A tiger cub was born in captivity in July this year at the Trai Bo eco-tourist site in the central province of Nghe An (Photo: Thanh Nien)

WWF’s recent report on the status of wildlife protection across the globe has ranked Vietnam on the list as worst offender for wildlife crime, especially in attempts to save the rhino and the tiger.
The organization has also provided pathetically poor ratings for Vietnam’s legal framework and has stated Vietnam as being the worst nation in controlling wildlife trade.

The CITES Management Authority of Vietnam has sent a firm rejection of the WWF report to the Ministry of Foreign Affairs and the Press Department under the Ministry of Information and Communications.

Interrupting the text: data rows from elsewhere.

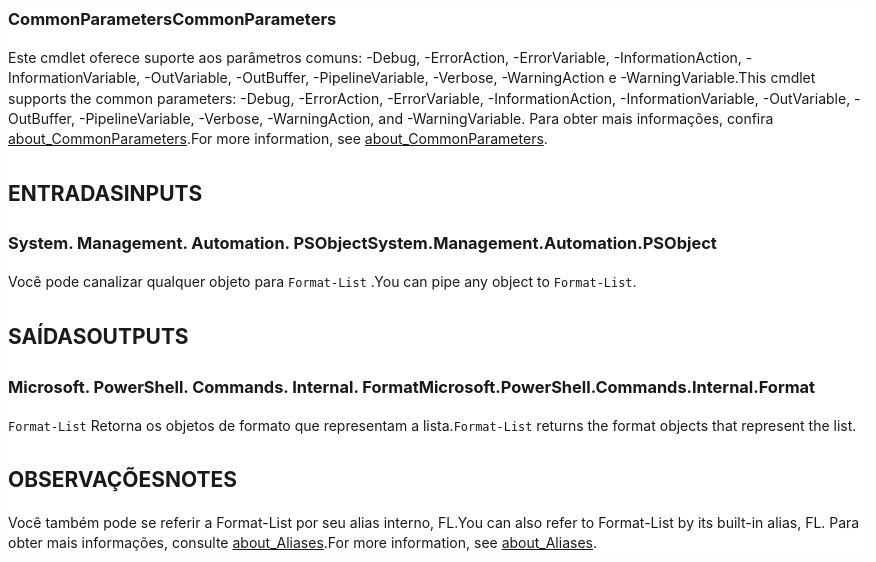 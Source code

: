 ### <span data-ttu-id="93bb9-189">CommonParameters</span><span class="sxs-lookup"><span data-stu-id="93bb9-189">CommonParameters</span></span>

<span data-ttu-id="93bb9-190">Este cmdlet oferece suporte aos parâmetros comuns: -Debug, -ErrorAction, -ErrorVariable, -InformationAction, -InformationVariable, -OutVariable, -OutBuffer, -PipelineVariable, -Verbose, -WarningAction e -WarningVariable.</span><span class="sxs-lookup"><span data-stu-id="93bb9-190">This cmdlet supports the common parameters: -Debug, -ErrorAction, -ErrorVariable, -InformationAction, -InformationVariable, -OutVariable, -OutBuffer, -PipelineVariable, -Verbose, -WarningAction, and -WarningVariable.</span></span> <span data-ttu-id="93bb9-191">Para obter mais informações, confira [about_CommonParameters](https://go.microsoft.com/fwlink/?LinkID=113216).</span><span class="sxs-lookup"><span data-stu-id="93bb9-191">For more information, see [about_CommonParameters](https://go.microsoft.com/fwlink/?LinkID=113216).</span></span>

## <span data-ttu-id="93bb9-192">ENTRADAS</span><span class="sxs-lookup"><span data-stu-id="93bb9-192">INPUTS</span></span>

### <span data-ttu-id="93bb9-193">System. Management. Automation. PSObject</span><span class="sxs-lookup"><span data-stu-id="93bb9-193">System.Management.Automation.PSObject</span></span>

<span data-ttu-id="93bb9-194">Você pode canalizar qualquer objeto para `Format-List` .</span><span class="sxs-lookup"><span data-stu-id="93bb9-194">You can pipe any object to `Format-List`.</span></span>

## <span data-ttu-id="93bb9-195">SAÍDAS</span><span class="sxs-lookup"><span data-stu-id="93bb9-195">OUTPUTS</span></span>

### <span data-ttu-id="93bb9-196">Microsoft. PowerShell. Commands. Internal. Format</span><span class="sxs-lookup"><span data-stu-id="93bb9-196">Microsoft.PowerShell.Commands.Internal.Format</span></span>

<span data-ttu-id="93bb9-197">`Format-List` Retorna os objetos de formato que representam a lista.</span><span class="sxs-lookup"><span data-stu-id="93bb9-197">`Format-List` returns the format objects that represent the list.</span></span>

## <span data-ttu-id="93bb9-198">OBSERVAÇÕES</span><span class="sxs-lookup"><span data-stu-id="93bb9-198">NOTES</span></span>

<span data-ttu-id="93bb9-199">Você também pode se referir a Format-List por seu alias interno, FL.</span><span class="sxs-lookup"><span data-stu-id="93bb9-199">You can also refer to Format-List by its built-in alias, FL.</span></span> <span data-ttu-id="93bb9-200">Para obter mais informações, consulte [about_Aliases](../Microsoft.PowerShell.Core/About/about_Aliases.md).</span><span class="sxs-lookup"><span data-stu-id="93bb9-200">For more information, see [about_Aliases](../Microsoft.PowerShell.Core/About/about_Aliases.md).</span></span>
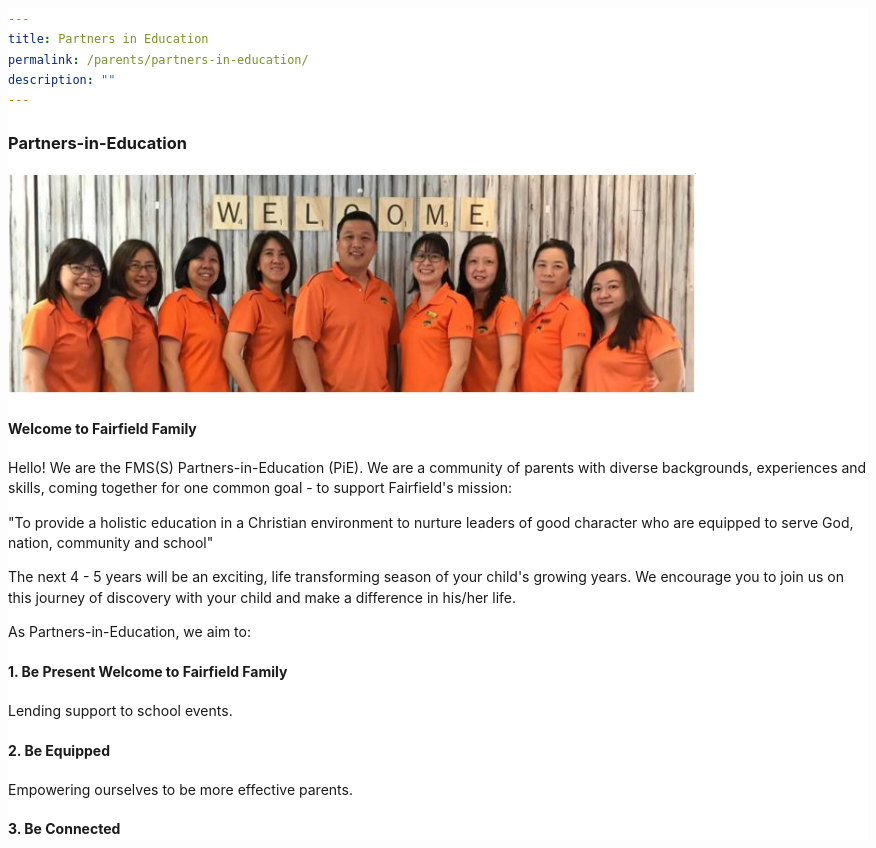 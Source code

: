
 ```yaml
---
title: Partners in Education
permalink: /parents/partners-in-education/
description: ""
---
```

### Partners-in-Education

<img src="/images/par1.png" style="width:80%">

#### Welcome to Fairfield Family

  

Hello! We are the FMS(S) Partners-in-Education (PiE). We are a community of parents with diverse backgrounds, experiences and skills, coming together for one common goal - to support Fairfield's mission:

  

"To provide a holistic education in a Christian environment to nurture leaders of good character who are equipped to serve God, nation, community and school"

  

The next 4 - 5 years will be an exciting, life transforming season of your child's growing years. We encourage you to join us on this journey of discovery with your child and make a difference in his/her life.

  

As Partners-in-Education, we aim to:

  

#### 1. Be Present Welcome to Fairfield Family

Lending support to school events.


#### 2. Be Equipped

 Empowering ourselves to be more effective parents.
  

#### 3. Be Connected
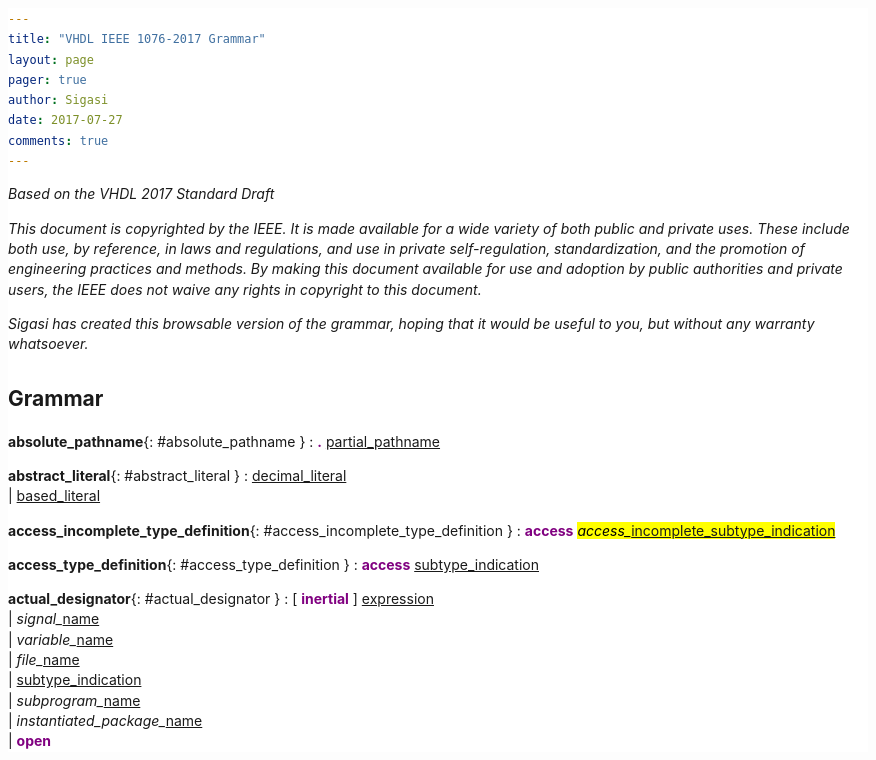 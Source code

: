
 ```yaml
---
title: "VHDL IEEE 1076-2017 Grammar"
layout: page 
pager: true
author: Sigasi
date: 2017-07-27
comments: true
---
```

<em>
Based on the VHDL 2017 Standard Draft

This document is copyrighted by the IEEE. It is made available for a wide variety of both public and private uses.
These include both use, by reference, in laws and regulations, and use in private self-regulation, standardization, and the promotion of engineering practices and methods. By making this document available for use and adoption by public authorities and private users, the IEEE does not waive any rights in copyright to this document. 

Sigasi has created this browsable version of the grammar, hoping that it would be useful to you, but without any warranty whatsoever.
</em>  
## Grammar
  
**absolute_pathname**{: #absolute_pathname }
:	<font color="purple"><b>.</b></font> <a href="#partial_pathname">partial_pathname</a> 
  
**abstract_literal**{: #abstract_literal }
:	<a href="#decimal_literal">decimal_literal</a>   
        | <a href="#based_literal">based_literal</a> 
  

**access_incomplete_type_definition**{: #access_incomplete_type_definition }
:	<font color="purple"><b>access</b></font> <mark><em>access_</em><a href="#incomplete_subtype_indication">incomplete_subtype_indication</a></mark> 

  
**access_type_definition**{: #access_type_definition }
:	<font color="purple"><b>access</b></font> <a href="#subtype_indication">subtype_indication</a> 
  
**actual_designator**{: #actual_designator }
:	 \[ <font color="purple"><b>inertial</b></font>  ]  <a href="#expression">expression</a>   
        | <em>signal_</em><a href="#name">name</a>   
        | <em>variable_</em><a href="#name">name</a>   
        | <em>file_</em><a href="#name">name</a>   
        | <a href="#subtype_indication">subtype_indication</a>   
        | <em>subprogram_</em><a href="#name">name</a>   
        | <em>instantiated_package_</em><a href="#name">name</a>   
        | <font color="purple"><b>open</b></font> 
   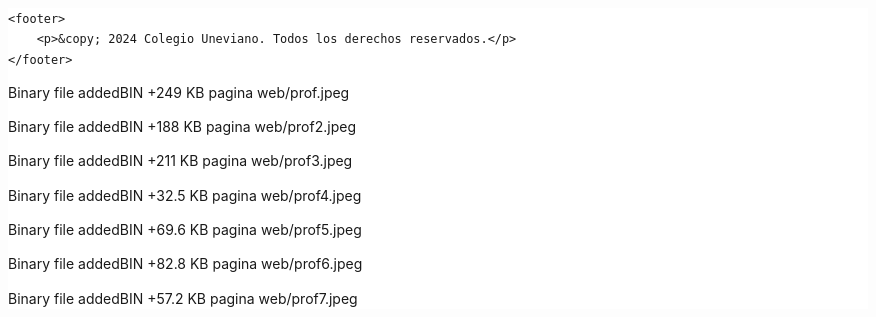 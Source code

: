     <footer>
        <p>&copy; 2024 Colegio Uneviano. Todos los derechos reservados.</p>
    </footer>
</body>
</html>
 Binary file addedBIN +249 KB 
pagina web/prof.jpeg

 Binary file addedBIN +188 KB 
pagina web/prof2.jpeg

 Binary file addedBIN +211 KB 
pagina web/prof3.jpeg

 Binary file addedBIN +32.5 KB 
pagina web/prof4.jpeg

 Binary file addedBIN +69.6 KB 
pagina web/prof5.jpeg

 Binary file addedBIN +82.8 KB 
pagina web/prof6.jpeg

 Binary file addedBIN +57.2 KB 
pagina web/prof7.jpeg

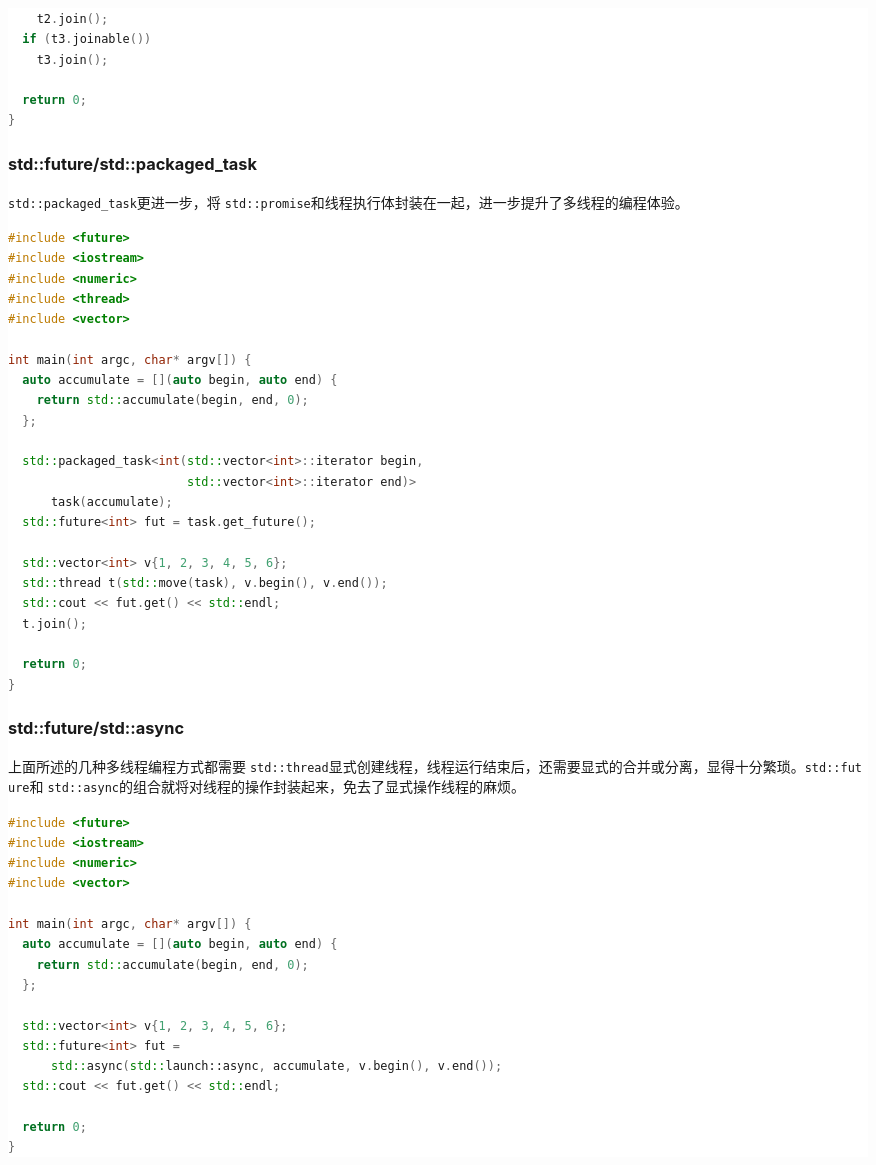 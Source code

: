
 ```cpp linenums="1"
    t2.join();
  if (t3.joinable())
    t3.join();

  return 0;
}
```

### std::future/std::packaged_task

`std::packaged_task`更进一步，将 `std::promise`和线程执行体封装在一起，进一步提升了多线程的编程体验。

```cpp linenums="1"
#include <future>
#include <iostream>
#include <numeric>
#include <thread>
#include <vector>

int main(int argc, char* argv[]) {
  auto accumulate = [](auto begin, auto end) {
    return std::accumulate(begin, end, 0);
  };

  std::packaged_task<int(std::vector<int>::iterator begin,
                         std::vector<int>::iterator end)>
      task(accumulate);
  std::future<int> fut = task.get_future();

  std::vector<int> v{1, 2, 3, 4, 5, 6};
  std::thread t(std::move(task), v.begin(), v.end());
  std::cout << fut.get() << std::endl;
  t.join();

  return 0;
}
```

### std::future/std::async

上面所述的几种多线程编程方式都需要 `std::thread`显式创建线程，线程运行结束后，还需要显式的合并或分离，显得十分繁琐。`std::future`和 `std::async`的组合就将对线程的操作封装起来，免去了显式操作线程的麻烦。

```cpp linenums="1"
#include <future>
#include <iostream>
#include <numeric>
#include <vector>

int main(int argc, char* argv[]) {
  auto accumulate = [](auto begin, auto end) {
    return std::accumulate(begin, end, 0);
  };

  std::vector<int> v{1, 2, 3, 4, 5, 6};
  std::future<int> fut =
      std::async(std::launch::async, accumulate, v.begin(), v.end());
  std::cout << fut.get() << std::endl;

  return 0;
}
```
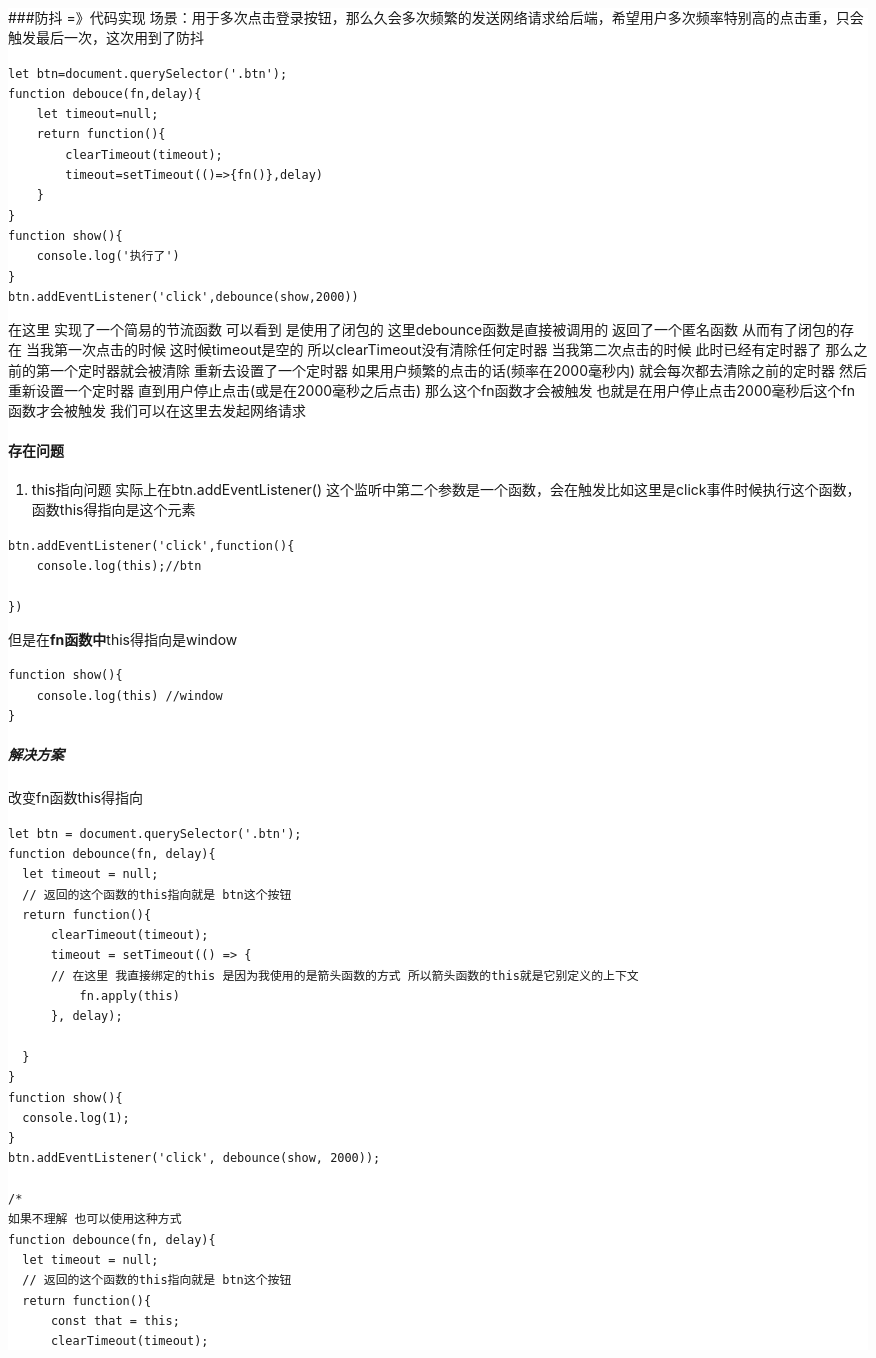  ###防抖 =》代码实现
  场景：用于多次点击登录按钮，那么久会多次频繁的发送网络请求给后端，希望用户多次频率特别高的点击重，只会触发最后一次，这次用到了防抖
  ```
  let btn=document.querySelector('.btn');
  function debouce(fn,delay){
      let timeout=null;
      return function(){
          clearTimeout(timeout);
          timeout=setTimeout(()=>{fn()},delay)
      }
  }
  function show(){
      console.log('执行了')
  }
  btn.addEventListener('click',debounce(show,2000))
  ```
  在这里 实现了一个简易的节流函数 可以看到 是使用了闭包的 这里debounce函数是直接被调用的 返回了一个匿名函数 从而有了闭包的存在 当我第一次点击的时候 这时候timeout是空的 所以clearTimeout没有清除任何定时器 当我第二次点击的时候 此时已经有定时器了 那么之前的第一个定时器就会被清除 重新去设置了一个定时器 如果用户频繁的点击的话(频率在2000毫秒内) 就会每次都去清除之前的定时器 然后重新设置一个定时器 直到用户停止点击(或是在2000毫秒之后点击) 那么这个fn函数才会被触发 也就是在用户停止点击2000毫秒后这个fn函数才会被触发 我们可以在这里去发起网络请求
  #### 存在问题
  1. this指向问题
  实际上在btn.addEventListener() 这个监听中第二个参数是一个函数，会在触发比如这里是click事件时候执行这个函数，函数this得指向是这个元素
  ```
  btn.addEventListener('click',function(){
      console.log(this);//btn 

  })
  ```
  但是在**fn函数中**this得指向是window
  ```
  function show(){
      console.log(this) //window
  }
  ```
  ##### 解决方案
  改变fn函数this得指向
  ```
  let btn = document.querySelector('.btn');
function debounce(fn, delay){
    let timeout = null;
    // 返回的这个函数的this指向就是 btn这个按钮 
    return function(){
        clearTimeout(timeout);
        timeout = setTimeout(() => {
        // 在这里 我直接绑定的this 是因为我使用的是箭头函数的方式 所以箭头函数的this就是它别定义的上下文
            fn.apply(this)
        }, delay);
        
    }
}
function show(){
    console.log(1);
}
btn.addEventListener('click', debounce(show, 2000));

/*
如果不理解 也可以使用这种方式 
function debounce(fn, delay){
    let timeout = null;
    // 返回的这个函数的this指向就是 btn这个按钮 
    return function(){
        const that = this;
        clearTimeout(timeout);
  ```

CITES Vietnam represents the Vietnamese Government in implementing rights and duties of a member country associated with the Convention on International Trade in Endangered Species of Wild Fauna and Flora (CITES).

Do Quang Tung, deputy head of CITES Vietnam, said the WWF report has tarnished the efforts made by Vietnam in implementing laws to fight wildlife trafficking in accordance with the international convention, of which Vietnam is a member.

Since 2000, Vietnam has deterred more than 50 cases of wildlife trafficking in tiger carcasses and hundreds of rhino horns coming into Vietnam. This proves that Vietnam is preventing wildlife trafficking on an international scale.

Vietnam only permits breeding of tigers in captivity but not for commercial trade. A pilot program for tiger-breeding in captivity was set up in 2007 under strict regulatory practices of CITES.

Vietnamese authorized organizations have regularly inspected and monitored tiger breeding projects and have not violated any regulations. For instance, tigers at the Trai Bo eco-tourist site in Dien Chau District of Nghe An Province have just produced two healthy tiger cubs.

WWF report is based on the estimation of only three species, that of the tiger, elephant and rhino. Besides, the report’s content is gathered information from unorthodox sources, non-government organizations, mass media and some individuals.

WWF has not consulted law enforcement agencies in countries and as a result, the report is not comprehensive enough to substantiate evidence, said Mr. Tung.

The organization simply based their report on the number of wildlife trafficking cases to rank Vietnam as the worst wildlife offender, with total disregard to the country’s efforts in implementing laws to prevent wildlife and wildlife products from being illegally traded and consumed.

According to Mr. Tung, this is not the first time WWF has issued such unsubstantiated claims and heedlessly damage Vietnam’s image and economic environment.

Earlier, WWF had listed Vietnamese pangasius and the African carp on its ‘Red List’ and later added the white-leg shrimp and pacific oyster as invasive species, without substantiating facts.

CITES Vietnam has disagreed with the one-sided and biased estimation of WWF and will ask for a more comprehensive statement on Vietnam’s efforts to protect its wildlife.